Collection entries
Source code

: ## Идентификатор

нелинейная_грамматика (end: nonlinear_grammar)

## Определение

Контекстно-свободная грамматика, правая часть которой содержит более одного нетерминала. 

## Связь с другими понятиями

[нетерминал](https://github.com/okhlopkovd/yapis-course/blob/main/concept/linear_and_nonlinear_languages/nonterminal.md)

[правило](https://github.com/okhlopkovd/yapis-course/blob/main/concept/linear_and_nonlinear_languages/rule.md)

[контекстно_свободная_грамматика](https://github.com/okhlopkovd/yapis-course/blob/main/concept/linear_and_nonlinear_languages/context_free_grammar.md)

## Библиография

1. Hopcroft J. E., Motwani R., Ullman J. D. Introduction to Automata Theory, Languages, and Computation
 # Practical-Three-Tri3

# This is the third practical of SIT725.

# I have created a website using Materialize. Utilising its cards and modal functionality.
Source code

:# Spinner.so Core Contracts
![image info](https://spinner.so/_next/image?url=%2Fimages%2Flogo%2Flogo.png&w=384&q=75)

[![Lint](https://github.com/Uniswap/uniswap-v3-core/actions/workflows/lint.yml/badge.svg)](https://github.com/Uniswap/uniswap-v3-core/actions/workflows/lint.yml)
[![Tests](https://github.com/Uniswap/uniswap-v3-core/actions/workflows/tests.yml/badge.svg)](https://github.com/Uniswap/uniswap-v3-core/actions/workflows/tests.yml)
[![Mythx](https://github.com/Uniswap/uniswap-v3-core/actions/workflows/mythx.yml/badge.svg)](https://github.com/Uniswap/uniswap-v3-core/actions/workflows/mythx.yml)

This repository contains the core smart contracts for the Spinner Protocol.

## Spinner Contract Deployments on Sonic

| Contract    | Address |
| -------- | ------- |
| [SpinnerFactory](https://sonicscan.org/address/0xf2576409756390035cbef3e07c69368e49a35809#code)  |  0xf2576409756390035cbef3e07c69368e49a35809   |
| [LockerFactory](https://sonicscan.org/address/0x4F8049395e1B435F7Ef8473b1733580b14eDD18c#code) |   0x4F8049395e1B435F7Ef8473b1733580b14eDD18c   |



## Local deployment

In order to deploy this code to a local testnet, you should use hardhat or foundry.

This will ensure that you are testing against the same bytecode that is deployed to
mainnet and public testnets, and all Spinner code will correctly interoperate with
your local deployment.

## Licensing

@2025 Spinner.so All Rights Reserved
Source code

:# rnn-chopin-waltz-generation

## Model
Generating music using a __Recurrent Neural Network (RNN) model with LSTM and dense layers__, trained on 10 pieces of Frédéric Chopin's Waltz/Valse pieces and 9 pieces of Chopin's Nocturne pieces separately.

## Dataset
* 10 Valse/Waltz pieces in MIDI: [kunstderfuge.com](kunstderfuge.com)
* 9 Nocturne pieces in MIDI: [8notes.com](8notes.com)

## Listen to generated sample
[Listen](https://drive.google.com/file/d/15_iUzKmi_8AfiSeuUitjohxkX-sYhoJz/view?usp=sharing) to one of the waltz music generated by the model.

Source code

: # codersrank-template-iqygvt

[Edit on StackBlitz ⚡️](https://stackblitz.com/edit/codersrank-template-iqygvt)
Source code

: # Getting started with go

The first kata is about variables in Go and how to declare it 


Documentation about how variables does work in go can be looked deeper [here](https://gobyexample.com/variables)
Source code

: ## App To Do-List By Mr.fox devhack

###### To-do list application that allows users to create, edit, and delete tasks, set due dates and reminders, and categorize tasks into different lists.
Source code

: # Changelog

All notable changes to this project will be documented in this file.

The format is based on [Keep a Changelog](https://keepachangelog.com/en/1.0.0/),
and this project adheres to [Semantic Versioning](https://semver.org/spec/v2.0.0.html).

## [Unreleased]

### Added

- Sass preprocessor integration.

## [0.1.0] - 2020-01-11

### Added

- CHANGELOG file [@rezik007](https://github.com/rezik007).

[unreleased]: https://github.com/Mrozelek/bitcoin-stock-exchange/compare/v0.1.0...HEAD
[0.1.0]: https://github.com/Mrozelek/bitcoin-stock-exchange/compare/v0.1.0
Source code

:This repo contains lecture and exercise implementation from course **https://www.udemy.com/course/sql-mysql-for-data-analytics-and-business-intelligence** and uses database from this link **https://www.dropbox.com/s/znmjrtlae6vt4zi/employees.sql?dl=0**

What you will do – Your task is to find every line above containing the word "Listen" and copy it.

Response to the exercise –
## Listen to generated sample
[Listen](https://drive.google.com/file/d/15_iUzKmi_8AfiSeuUitjohxkX-sYhoJz/view?usp=sharing) to one of the waltz music generated by the model.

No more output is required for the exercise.